A few of the packages used in this chapter are quantmod, nnet, genalg, caret, PerformanceAnalytics, deepnet, h2o, clue, e1071, randomForest, and party.

Logistic regression neural network

Market direction is very important for investors or traders. Predicting market direction is quite a challenging task as market data involves lots of noise. The market moves either upward or downward and the nature of market movement is binary. A logistic regression model help us to fit a model using binary behavior and forecast market direction. Logistic regression is one of the probabilistic models which assigns probability to each event. I am assuming you are well versed with extracting data from Yahoo as you have studied this in previous chapters. Here again, I am going to use the quantmod package. The next three commands are used for loading the package into the workspace, importing data into R from the yahoo repository and extracting only the closing price from the data:

>library("quantmod")
>getSymbols("^DJI",src="yahoo")
>dji<- DJI[,"DJI.Close"]

The input data to the logistic regression is constructed using different indicators, such as moving average, standard deviation, RSI, MACD, Bollinger Bands, and so on, which has some predictive power in market direction, that is, Up or Down. These indicators can be constructed using the following commands:

>avg10<- rollapply(dji,10,mean)
>avg20<- rollapply(dji,20,mean)
>std10<- rollapply(dji,10,sd)
>std20<- rollapply(dji,20,sd)
>rsi5<- RSI(dji,5,"SMA")
>rsi14<- RSI(dji,14,"SMA")
>macd12269<- MACD(dji,12,26,9,"SMA")
>macd7205<- MACD(dji,7,20,5,"SMA")
>bbands<- BBands(dji,20,"SMA",2)

The following commands are to create variable direction with either Up direction (1) or Down direction (0). Up direction is created when the current price is greater than the 20 days previous price and Down direction is created when the current price is less than the 20 days previous price:

>direction<- NULL
>direction[dji> Lag(dji,20)] <- 1
>direction[dji< Lag(dji,20)] <- 0

Now we have to bind all columns consisting of price and indicators, which is shown in the following command:

>dji<-cbind(dji,avg10,avg20,std10,std20,rsi5,rsi14,macd12269,macd7205,bbands,direction)

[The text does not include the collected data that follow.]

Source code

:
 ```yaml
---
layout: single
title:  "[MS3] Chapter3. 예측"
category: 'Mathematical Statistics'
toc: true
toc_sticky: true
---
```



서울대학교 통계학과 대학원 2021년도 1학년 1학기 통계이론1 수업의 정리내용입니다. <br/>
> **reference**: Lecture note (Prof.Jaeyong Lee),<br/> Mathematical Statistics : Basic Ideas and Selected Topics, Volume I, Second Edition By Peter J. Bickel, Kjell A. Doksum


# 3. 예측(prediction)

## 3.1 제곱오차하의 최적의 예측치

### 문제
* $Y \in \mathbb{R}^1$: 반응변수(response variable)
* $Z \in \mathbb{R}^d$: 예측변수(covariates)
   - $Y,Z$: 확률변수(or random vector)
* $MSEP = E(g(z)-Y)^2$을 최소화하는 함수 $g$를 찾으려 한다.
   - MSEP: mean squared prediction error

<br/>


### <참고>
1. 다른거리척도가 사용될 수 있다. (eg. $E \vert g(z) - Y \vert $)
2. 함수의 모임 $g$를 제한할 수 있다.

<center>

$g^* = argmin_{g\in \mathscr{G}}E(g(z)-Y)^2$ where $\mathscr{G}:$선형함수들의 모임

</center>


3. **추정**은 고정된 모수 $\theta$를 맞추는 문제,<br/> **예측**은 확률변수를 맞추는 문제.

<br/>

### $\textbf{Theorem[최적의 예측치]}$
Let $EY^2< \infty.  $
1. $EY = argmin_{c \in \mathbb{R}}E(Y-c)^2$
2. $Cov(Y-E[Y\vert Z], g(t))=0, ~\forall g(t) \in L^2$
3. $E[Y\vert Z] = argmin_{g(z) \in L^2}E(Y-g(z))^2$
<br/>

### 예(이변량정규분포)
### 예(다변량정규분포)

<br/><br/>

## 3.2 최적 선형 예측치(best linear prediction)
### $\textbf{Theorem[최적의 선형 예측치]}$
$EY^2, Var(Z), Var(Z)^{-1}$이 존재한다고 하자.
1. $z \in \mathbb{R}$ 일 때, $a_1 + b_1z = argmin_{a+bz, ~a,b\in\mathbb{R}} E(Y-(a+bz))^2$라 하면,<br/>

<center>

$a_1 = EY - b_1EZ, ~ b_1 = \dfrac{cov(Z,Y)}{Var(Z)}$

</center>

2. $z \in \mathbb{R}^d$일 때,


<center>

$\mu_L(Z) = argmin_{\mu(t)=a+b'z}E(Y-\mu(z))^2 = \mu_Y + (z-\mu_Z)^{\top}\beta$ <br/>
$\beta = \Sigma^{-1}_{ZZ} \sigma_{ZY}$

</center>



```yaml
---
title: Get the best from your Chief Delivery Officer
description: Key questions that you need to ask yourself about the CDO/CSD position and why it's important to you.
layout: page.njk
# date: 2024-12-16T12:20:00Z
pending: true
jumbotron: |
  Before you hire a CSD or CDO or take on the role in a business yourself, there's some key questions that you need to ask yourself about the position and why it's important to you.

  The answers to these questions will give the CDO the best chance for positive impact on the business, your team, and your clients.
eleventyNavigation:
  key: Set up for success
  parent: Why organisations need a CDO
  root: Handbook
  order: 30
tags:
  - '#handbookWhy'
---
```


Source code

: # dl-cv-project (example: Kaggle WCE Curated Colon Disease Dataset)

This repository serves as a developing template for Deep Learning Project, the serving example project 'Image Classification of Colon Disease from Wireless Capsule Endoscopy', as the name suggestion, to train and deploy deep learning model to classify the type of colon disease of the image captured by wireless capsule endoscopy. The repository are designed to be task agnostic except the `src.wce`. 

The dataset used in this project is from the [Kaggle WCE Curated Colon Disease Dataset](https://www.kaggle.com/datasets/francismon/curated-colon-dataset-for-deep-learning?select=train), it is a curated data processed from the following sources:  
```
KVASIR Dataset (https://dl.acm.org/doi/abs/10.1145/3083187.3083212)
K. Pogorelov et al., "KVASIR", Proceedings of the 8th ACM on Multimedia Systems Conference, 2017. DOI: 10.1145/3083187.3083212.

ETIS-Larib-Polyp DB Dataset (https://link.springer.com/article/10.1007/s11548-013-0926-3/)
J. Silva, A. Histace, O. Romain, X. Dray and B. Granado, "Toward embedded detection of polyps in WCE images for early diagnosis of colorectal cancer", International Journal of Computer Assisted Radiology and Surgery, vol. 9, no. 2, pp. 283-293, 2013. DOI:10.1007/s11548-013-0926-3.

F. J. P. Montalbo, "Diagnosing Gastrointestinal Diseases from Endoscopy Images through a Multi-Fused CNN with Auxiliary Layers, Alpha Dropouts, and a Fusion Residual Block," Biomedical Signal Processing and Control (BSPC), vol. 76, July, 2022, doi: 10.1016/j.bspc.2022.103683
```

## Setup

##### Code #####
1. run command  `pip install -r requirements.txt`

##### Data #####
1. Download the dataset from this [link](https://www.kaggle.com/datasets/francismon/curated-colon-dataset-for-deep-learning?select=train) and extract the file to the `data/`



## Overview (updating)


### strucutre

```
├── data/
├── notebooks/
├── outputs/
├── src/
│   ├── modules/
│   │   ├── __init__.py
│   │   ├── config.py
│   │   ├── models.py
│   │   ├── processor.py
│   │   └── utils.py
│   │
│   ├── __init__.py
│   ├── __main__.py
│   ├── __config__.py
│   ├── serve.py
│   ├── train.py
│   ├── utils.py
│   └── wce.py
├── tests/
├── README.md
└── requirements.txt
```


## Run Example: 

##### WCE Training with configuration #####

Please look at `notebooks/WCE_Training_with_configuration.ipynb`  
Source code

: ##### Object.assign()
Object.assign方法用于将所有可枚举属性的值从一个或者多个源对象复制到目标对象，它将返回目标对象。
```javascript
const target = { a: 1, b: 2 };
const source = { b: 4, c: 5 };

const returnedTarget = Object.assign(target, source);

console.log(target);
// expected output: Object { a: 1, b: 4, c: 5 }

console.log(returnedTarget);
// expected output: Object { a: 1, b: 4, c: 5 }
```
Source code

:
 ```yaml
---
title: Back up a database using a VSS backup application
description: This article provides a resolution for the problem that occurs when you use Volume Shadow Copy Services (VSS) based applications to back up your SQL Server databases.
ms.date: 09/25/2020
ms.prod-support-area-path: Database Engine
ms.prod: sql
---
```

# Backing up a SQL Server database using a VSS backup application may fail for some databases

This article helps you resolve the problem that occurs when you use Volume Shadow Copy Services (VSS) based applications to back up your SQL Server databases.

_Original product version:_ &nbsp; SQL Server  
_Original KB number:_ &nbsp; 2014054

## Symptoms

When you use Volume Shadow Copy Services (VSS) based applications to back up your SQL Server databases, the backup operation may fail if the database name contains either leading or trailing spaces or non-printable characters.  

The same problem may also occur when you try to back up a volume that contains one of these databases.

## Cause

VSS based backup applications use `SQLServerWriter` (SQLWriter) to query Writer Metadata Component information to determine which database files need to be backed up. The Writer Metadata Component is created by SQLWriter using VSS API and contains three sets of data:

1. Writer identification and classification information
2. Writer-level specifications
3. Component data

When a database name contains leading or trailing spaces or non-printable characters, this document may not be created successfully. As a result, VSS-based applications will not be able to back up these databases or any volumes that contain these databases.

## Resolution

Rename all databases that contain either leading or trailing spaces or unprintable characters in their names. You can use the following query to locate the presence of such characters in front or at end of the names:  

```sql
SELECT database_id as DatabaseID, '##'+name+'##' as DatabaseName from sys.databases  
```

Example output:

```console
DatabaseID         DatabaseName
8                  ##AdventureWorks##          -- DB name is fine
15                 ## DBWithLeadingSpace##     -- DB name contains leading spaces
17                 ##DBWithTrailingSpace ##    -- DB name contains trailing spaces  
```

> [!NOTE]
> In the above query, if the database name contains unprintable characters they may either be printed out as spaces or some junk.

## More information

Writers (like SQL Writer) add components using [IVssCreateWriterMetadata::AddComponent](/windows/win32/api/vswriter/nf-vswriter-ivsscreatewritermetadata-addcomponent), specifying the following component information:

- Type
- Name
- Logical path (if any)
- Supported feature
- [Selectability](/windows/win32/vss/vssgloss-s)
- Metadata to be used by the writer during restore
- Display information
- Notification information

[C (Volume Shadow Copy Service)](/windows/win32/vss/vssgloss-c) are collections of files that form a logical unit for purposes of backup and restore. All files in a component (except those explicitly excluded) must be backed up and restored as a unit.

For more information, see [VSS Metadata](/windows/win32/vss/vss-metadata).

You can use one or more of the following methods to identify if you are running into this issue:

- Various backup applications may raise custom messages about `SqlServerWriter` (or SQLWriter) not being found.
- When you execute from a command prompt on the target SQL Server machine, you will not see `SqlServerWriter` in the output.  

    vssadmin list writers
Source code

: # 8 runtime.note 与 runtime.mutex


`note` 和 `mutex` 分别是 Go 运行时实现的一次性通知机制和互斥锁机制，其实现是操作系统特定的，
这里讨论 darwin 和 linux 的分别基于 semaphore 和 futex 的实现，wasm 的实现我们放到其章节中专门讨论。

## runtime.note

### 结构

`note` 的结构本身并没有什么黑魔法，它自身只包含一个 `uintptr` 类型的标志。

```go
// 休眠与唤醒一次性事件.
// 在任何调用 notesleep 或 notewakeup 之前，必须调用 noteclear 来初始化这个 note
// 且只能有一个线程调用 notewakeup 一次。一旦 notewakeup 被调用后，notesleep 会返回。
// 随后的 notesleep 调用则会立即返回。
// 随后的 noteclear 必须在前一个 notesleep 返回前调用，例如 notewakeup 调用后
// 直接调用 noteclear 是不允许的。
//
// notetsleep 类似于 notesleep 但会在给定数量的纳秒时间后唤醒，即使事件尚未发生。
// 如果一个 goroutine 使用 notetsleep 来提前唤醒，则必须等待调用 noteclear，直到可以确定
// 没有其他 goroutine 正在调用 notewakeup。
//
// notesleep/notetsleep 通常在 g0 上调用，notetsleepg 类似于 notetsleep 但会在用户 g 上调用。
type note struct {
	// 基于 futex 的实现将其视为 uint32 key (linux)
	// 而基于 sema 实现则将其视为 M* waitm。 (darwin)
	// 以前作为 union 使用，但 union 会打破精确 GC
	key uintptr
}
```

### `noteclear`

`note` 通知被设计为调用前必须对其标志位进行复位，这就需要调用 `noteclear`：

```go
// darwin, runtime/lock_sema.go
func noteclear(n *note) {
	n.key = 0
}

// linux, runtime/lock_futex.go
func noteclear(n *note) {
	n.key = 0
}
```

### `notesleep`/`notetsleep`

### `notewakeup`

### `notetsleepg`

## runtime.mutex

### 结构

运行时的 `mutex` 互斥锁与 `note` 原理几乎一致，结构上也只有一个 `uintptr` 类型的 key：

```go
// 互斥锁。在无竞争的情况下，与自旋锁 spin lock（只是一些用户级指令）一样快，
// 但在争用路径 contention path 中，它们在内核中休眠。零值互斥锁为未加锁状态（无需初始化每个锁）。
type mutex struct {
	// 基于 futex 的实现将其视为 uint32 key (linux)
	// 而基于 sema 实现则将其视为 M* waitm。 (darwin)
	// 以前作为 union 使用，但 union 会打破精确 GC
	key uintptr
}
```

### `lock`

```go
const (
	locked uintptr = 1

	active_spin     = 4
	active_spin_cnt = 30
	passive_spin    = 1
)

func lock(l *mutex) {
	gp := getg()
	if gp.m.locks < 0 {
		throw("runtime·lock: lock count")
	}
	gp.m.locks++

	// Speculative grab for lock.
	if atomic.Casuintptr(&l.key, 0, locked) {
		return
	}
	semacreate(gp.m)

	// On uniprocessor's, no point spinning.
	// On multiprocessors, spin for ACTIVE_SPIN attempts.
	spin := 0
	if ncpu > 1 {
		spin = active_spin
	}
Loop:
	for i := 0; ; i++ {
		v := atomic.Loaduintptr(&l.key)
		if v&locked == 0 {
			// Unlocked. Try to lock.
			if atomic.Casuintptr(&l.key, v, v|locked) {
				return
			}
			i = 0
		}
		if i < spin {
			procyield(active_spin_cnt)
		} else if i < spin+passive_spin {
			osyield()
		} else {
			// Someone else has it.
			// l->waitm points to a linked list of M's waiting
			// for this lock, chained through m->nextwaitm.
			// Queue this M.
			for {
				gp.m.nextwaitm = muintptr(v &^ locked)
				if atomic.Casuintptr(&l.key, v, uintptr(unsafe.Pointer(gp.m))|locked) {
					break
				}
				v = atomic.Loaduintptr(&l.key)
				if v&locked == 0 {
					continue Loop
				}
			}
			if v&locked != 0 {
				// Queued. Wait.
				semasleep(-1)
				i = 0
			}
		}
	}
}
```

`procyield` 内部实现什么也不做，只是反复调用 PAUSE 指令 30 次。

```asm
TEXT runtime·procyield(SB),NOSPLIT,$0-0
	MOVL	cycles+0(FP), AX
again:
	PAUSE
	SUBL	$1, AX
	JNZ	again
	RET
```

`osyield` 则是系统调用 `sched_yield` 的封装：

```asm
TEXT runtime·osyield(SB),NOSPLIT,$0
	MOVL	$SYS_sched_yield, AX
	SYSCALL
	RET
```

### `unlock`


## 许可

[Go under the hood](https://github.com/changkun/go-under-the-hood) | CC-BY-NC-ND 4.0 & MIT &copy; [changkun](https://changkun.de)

The dimension of the dji object can be calculated using dim(). I used dim() over dji and saved the output in dm(). dm() has two values stored: the first value is the number of rows and the second value is the number of columns in dji. Column names can be extracted using colnames(). The third command is used to extract the name for the last column. Next I replaced the column name with a particular name, Direction:

>dm<- dim(dji)
>dm
[1] 2493   16
>colnames(dji)[dm[2]] 
[1] "..11"
>colnames(dji)[dm[2]] <- "Direction"
>colnames(dji)[dm[2]] 
[1] "Direction"

We have extracted the Dow Jones Index (DJI) data into the R workspace. Now, to implement logistic regression, we should divide the data into two parts. The first part is in-sample data and the second part is out-sample data.

In-sample data is used for the model building process and out-sample data is used for evaluation purposes. This process also helps to control the variance and bias in the model. The next four lines are for in-sample start, in-sample end, out-sample start, and out-sample end dates:

>issd<- "2010-01-01"
>ised<- "2014-12-31"
>ossd<- "2015-01-01"
>osed<- "2015-12-31"

The following two commands are to get the row number for the dates, that is, the variable isrow extracts row numbers for the in-sample date range and osrow extracts the row numbers for the out-sample date range:

>isrow<- which(index(dji) >= issd& index(dji) <= ised)
>osrow<- which(index(dji) >= ossd& index(dji) <= osed)

The variables isdji and osdji are the in-sample and out-sample datasets respectively:

>isdji<- dji[isrow,]
>osdji<- dji[osrow,]

If you look at the in-sample data, that is, isdji, you will realize that the scaling of each column is different: a few columns are in the scale of 100, a few others are in the scale of 10,000, and a few others are in the scale of 1. Difference in scaling can put your results in trouble as higher weights are being assigned to higher scaled variables. So before moving ahead, you should consider standardizing the dataset. I will use the following formula:

Logistic regression neural network

The mean and standard deviation of each column using apply() can be seen here:

>isme<- apply(isdji,2,mean)
>isstd<- apply(isdji,2,sd)

An identity matrix of dimension equal to the in-sample data is generated using the following command, which is going to be used for normalization:

>isidn<- matrix(1,dim(isdji)[1],dim(isdji)[2])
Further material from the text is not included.